L’impresa Autolinee XXX (XXX.) s.r.l. chiede ora la cassazione di tale sentenza con ricorso notificato il 3 giugno 2010, affidato a tre motivi.
S.S. resiste alle domande con rituale controricorso.
La società ricorrente ha depositato una memoria, ribadendo le proprie tesi difensive.

Motivi della decisione

1 – Col primo motivo di ricorso, la società deduce la violazione dell’art. 15 preleggi, al R.D. n. 148 del 1931, art. 53, all.
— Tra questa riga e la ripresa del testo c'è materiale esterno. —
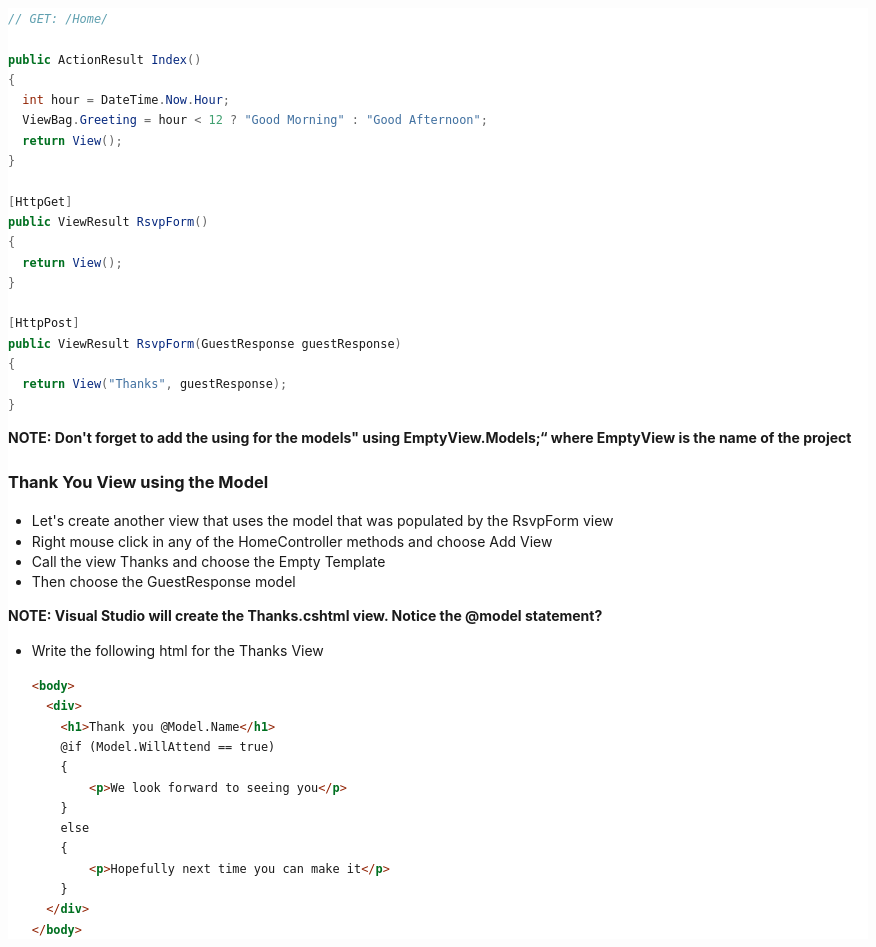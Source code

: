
 ```csharp
// GET: /Home/

public ActionResult Index()
{
  int hour = DateTime.Now.Hour;
  ViewBag.Greeting = hour < 12 ? "Good Morning" : "Good Afternoon";
  return View();
}

[HttpGet]
public ViewResult RsvpForm()
{
  return View();
}

[HttpPost]
public ViewResult RsvpForm(GuestResponse guestResponse)
{
  return View("Thanks", guestResponse);
}
```

  
**NOTE: Don't forget to add the using for the models" using EmptyView.Models;“ where EmptyView is the name of the project**


### Thank You View using the Model

- Let's create another view that uses the model that was populated by the RsvpForm view
- Right mouse click in any of the HomeController methods and choose Add View
- Call the view Thanks and choose the Empty Template
- Then choose the GuestResponse model


**NOTE: Visual Studio will create the Thanks.cshtml view. Notice the @model statement?**


- Write the following html for the Thanks View

  ```html
  <body>
    <div> 
      <h1>Thank you @Model.Name</h1>
      @if (Model.WillAttend == true)
      {
          <p>We look forward to seeing you</p>
      }
      else
      {
          <p>Hopefully next time you can make it</p>
      }
    </div>
  </body>
  ```
  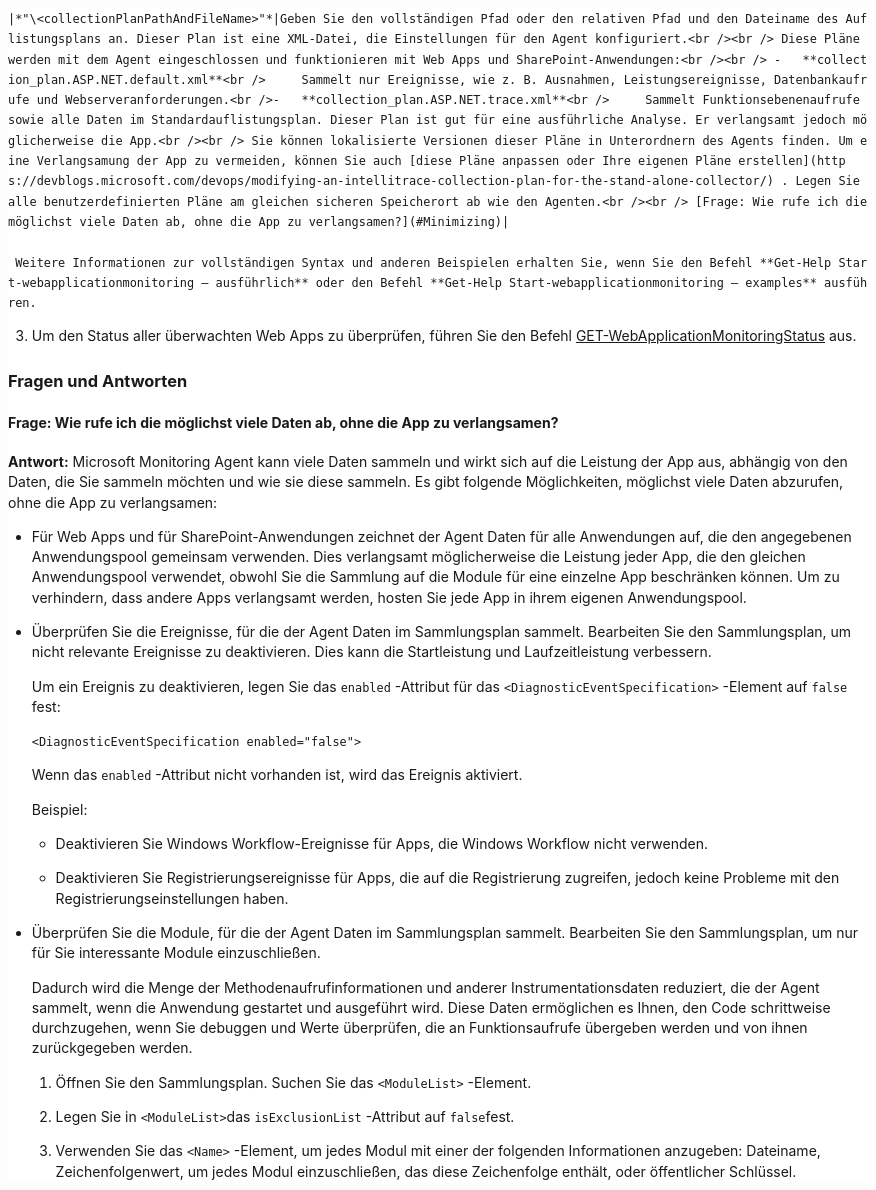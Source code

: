     |*"\<collectionPlanPathAndFileName>"*|Geben Sie den vollständigen Pfad oder den relativen Pfad und den Dateiname des Auflistungsplans an. Dieser Plan ist eine XML-Datei, die Einstellungen für den Agent konfiguriert.<br /><br /> Diese Pläne werden mit dem Agent eingeschlossen und funktionieren mit Web Apps und SharePoint-Anwendungen:<br /><br /> -   **collection_plan.ASP.NET.default.xml**<br />     Sammelt nur Ereignisse, wie z. B. Ausnahmen, Leistungsereignisse, Datenbankaufrufe und Webserveranforderungen.<br />-   **collection_plan.ASP.NET.trace.xml**<br />     Sammelt Funktionsebenenaufrufe sowie alle Daten im Standardauflistungsplan. Dieser Plan ist gut für eine ausführliche Analyse. Er verlangsamt jedoch möglicherweise die App.<br /><br /> Sie können lokalisierte Versionen dieser Pläne in Unterordnern des Agents finden. Um eine Verlangsamung der App zu vermeiden, können Sie auch [diese Pläne anpassen oder Ihre eigenen Pläne erstellen](https://devblogs.microsoft.com/devops/modifying-an-intellitrace-collection-plan-for-the-stand-alone-collector/) . Legen Sie alle benutzerdefinierten Pläne am gleichen sicheren Speicherort ab wie den Agenten.<br /><br /> [Frage: Wie rufe ich die möglichst viele Daten ab, ohne die App zu verlangsamen?](#Minimizing)|  
  
     Weitere Informationen zur vollständigen Syntax und anderen Beispielen erhalten Sie, wenn Sie den Befehl **Get-Help Start-webapplicationmonitoring – ausführlich** oder den Befehl **Get-Help Start-webapplicationmonitoring – examples** ausführen.  
  
3. Um den Status aller überwachten Web Apps zu überprüfen, führen Sie den Befehl [GET-WebApplicationMonitoringStatus](https://technet.microsoft.com/library/dn472751(v=sc.20).aspx) aus.  
  
### <a name="q--a"></a>Fragen und Antworten  
  
#### <a name="q-how-do-i-get-the-most-data-without-slowing-down-my-app"></a><a name="Minimizing"></a> Frage: Wie rufe ich die möglichst viele Daten ab, ohne die App zu verlangsamen?  
 **Antwort:** Microsoft Monitoring Agent kann viele Daten sammeln und wirkt sich auf die Leistung der App aus, abhängig von den Daten, die Sie sammeln möchten und wie sie diese sammeln. Es gibt folgende Möglichkeiten, möglichst viele Daten abzurufen, ohne die App zu verlangsamen:  
  
- Für Web Apps und für SharePoint-Anwendungen zeichnet der Agent Daten für alle Anwendungen auf, die den angegebenen Anwendungspool gemeinsam verwenden. Dies verlangsamt möglicherweise die Leistung jeder App, die den gleichen Anwendungspool verwendet, obwohl Sie die Sammlung auf die Module für eine einzelne App beschränken können. Um zu verhindern, dass andere Apps verlangsamt werden, hosten Sie jede App in ihrem eigenen Anwendungspool.  
  
- Überprüfen Sie die Ereignisse, für die der Agent Daten im Sammlungsplan sammelt. Bearbeiten Sie den Sammlungsplan, um nicht relevante Ereignisse zu deaktivieren. Dies kann die Startleistung und Laufzeitleistung verbessern.  
  
   Um ein Ereignis zu deaktivieren, legen Sie das `enabled` -Attribut für das `<DiagnosticEventSpecification>` -Element auf `false`fest:  
  
   `<DiagnosticEventSpecification enabled="false">`  
  
   Wenn das `enabled` -Attribut nicht vorhanden ist, wird das Ereignis aktiviert.  
  
   Beispiel:  
  
  - Deaktivieren Sie Windows Workflow-Ereignisse für Apps, die Windows Workflow nicht verwenden.  
  
  - Deaktivieren Sie Registrierungsereignisse für Apps, die auf die Registrierung zugreifen, jedoch keine Probleme mit den Registrierungseinstellungen haben.  
  
- Überprüfen Sie die Module, für die der Agent Daten im Sammlungsplan sammelt. Bearbeiten Sie den Sammlungsplan, um nur für Sie interessante Module einzuschließen.  
  
   Dadurch wird die Menge der Methodenaufrufinformationen und anderer Instrumentationsdaten reduziert, die der Agent sammelt, wenn die Anwendung gestartet und ausgeführt wird. Diese Daten ermöglichen es Ihnen, den Code schrittweise durchzugehen, wenn Sie debuggen und Werte überprüfen, die an Funktionsaufrufe übergeben werden und von ihnen zurückgegeben werden.  
  
  1. Öffnen Sie den Sammlungsplan. Suchen Sie das `<ModuleList>` -Element.  
  
  2. Legen Sie in `<ModuleList>`das `isExclusionList` -Attribut auf `false`fest.  
  
  3. Verwenden Sie das `<Name>` -Element, um jedes Modul mit einer der folgenden Informationen anzugeben: Dateiname, Zeichenfolgenwert, um jedes Modul einzuschließen, das diese Zeichenfolge enthält, oder öffentlicher Schlüssel.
A e L. n. 300 del 1970, art. 7, per avere la Corte territoriale, erroneamente interpretando le norme di legge indicate, ritenuto applicabile al licenziamento disciplinare di un dipendente di impresa di trasporto in concessione la L. n. 300 del 1970, art. 7, anzichè la disciplina speciale prevista per tale tipo di rapporto dal R.D. 1931.
2 – Col secondo motivo di ricorso, la sentenza della Corte d’appello di Catanzaro viene censurata per violazione della L. n. 270 del 1988, art. 7, art. 1 e art. 14, all. A al C.C.N.L. 27 novembre 2000 degli autoferrotranviari in relazione all’art. 12 disp. gen. e all’art. 1362 cod. civ., e segg..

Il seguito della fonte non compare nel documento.